In May, the target population for food delivery was doubled to 1.5 million people and following a country wide nutrition survey, that revealed a global acute malnutrition rate at 16.7% – above the WHO emergency threshold of 15% – the target population was substantially revised upwards again, to 4.5 million people. WFP is currently targeting 7.9 million people for food assistance. As the scale of the crisis became evident, appeal requirements were revised upwards in July to US$ 371 million.
In comparison with the 2005 food security crisis in Niger, emergency funding requests have been met promptly enabling early action.
The European Commission’s Directorate-General for Humanitarian Aid and Civil Protection (ECHO) made an emergency funding decision of EUR 10 million to the Sahel region in December 2009 followed by an additional allocation directly from the European Development Fund (EDF) in April 2010 of which EUR 15 million was for Niger.

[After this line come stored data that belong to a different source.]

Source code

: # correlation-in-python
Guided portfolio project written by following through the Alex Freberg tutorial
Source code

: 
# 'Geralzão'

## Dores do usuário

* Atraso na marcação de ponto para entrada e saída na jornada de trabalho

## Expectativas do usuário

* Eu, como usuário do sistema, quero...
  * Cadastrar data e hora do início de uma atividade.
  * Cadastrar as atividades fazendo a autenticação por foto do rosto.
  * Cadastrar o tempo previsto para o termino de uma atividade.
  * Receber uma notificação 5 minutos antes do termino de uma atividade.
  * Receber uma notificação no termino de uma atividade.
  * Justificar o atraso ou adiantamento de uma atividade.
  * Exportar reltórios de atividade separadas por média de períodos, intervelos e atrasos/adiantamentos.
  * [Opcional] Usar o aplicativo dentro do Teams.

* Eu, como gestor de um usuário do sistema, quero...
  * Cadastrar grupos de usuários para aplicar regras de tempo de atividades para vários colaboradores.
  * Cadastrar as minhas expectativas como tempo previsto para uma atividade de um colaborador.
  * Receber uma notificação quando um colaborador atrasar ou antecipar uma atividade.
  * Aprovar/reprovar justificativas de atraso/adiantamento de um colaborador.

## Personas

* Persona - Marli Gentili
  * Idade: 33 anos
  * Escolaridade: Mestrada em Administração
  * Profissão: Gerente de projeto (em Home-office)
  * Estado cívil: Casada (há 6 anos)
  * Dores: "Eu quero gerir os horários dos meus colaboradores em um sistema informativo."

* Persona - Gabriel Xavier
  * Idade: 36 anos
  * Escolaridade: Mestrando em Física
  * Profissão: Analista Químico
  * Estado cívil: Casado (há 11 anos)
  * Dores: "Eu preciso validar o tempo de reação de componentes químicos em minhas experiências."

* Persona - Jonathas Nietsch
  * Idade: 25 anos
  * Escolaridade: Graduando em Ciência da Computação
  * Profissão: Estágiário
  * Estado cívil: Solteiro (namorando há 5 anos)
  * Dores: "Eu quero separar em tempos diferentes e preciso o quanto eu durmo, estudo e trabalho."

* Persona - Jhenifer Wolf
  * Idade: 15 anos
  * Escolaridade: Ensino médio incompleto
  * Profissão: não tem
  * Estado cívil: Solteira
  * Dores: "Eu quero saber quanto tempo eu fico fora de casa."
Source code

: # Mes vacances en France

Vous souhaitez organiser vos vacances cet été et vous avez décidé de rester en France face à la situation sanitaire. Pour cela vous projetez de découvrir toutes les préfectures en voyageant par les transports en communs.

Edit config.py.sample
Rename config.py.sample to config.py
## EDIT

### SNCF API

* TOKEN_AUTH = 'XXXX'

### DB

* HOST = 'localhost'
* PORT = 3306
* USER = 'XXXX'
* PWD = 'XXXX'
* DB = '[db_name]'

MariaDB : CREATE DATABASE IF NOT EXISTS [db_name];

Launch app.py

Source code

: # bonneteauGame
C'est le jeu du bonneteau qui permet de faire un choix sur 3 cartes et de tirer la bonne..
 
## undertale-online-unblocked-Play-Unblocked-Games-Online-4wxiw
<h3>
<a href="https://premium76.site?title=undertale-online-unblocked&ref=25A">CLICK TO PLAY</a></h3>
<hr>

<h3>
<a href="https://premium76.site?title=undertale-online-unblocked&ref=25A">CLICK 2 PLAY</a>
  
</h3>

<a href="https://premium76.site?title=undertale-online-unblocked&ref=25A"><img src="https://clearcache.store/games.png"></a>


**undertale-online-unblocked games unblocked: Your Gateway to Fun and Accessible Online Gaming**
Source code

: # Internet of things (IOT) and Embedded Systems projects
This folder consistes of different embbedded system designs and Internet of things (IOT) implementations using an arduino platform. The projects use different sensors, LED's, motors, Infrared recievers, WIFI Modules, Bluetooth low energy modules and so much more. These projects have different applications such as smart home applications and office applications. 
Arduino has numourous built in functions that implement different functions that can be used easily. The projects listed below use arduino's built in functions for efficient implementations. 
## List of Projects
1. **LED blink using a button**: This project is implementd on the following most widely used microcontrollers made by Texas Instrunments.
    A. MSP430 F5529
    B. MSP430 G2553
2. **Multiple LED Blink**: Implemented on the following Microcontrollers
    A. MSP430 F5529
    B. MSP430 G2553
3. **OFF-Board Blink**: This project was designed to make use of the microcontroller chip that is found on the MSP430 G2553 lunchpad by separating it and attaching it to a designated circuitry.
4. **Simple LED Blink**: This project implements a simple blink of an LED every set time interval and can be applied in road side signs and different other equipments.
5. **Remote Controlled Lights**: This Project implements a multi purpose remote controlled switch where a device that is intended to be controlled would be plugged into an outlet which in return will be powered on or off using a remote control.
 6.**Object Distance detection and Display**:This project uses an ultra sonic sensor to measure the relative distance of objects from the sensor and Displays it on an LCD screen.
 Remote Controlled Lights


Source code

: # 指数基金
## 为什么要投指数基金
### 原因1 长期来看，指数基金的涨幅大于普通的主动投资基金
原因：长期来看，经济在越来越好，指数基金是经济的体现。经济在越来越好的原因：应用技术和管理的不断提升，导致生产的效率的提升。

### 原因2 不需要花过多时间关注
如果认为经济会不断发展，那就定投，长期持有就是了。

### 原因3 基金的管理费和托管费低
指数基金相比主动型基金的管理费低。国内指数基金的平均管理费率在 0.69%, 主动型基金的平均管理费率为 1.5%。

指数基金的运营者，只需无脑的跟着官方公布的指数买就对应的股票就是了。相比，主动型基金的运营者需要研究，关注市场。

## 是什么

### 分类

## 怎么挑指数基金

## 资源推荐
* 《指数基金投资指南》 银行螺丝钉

The UK’s Department for International Development (DFID) released emergency funds early to existing NGO partners in late 2009 via their West Africa Humanitarian Response Fund and committed a further US $20 million to UN agencies and NGOs working in Niger between February and May 2010.
The UN’s Central Emergency Response Fund (CERF) has provided funding to UN agencies to the tune of US$35 million, mostly under the ‘rapid response’ window, from May 2010.
Since mid-June 2010 the US government committed an additional US $13 million.
Agencies involved in the response have noted that early funding and improvements in surveillance and response capacity since 2005 has meant a much larger catastrophe has been mitigated. What is not entirely clear however are the reasons why the original requirements set out in the UN’s West Africa consolidated appeal were relatively low, when the crisis was predicted as early as October 2009, and why even those modest requirements met with such a disappointing funding response – until that is, a serious crisis began to unfold.
The levels of funding received within the EHAP for the emergency response in Niger dwarf the funds received for all the other humanitarian needs represented in the UN’s West Africa appeal.

Figure 3. Funding received against revised funding requirements within the UN West Africa appeal and Niger EHAP (Source: UN OCHA FTS, accessed 8th September 2010)
While donors have improved the speed of their funding response to acute humanitarian needs in Niger since the 2005 crisis, it would appear from observing funding patterns across the Sahel and West Africa regions in 2010, that manifest acute humanitarian needs are still significantly more likely to receive humanitarian funds than predictable chronic needs.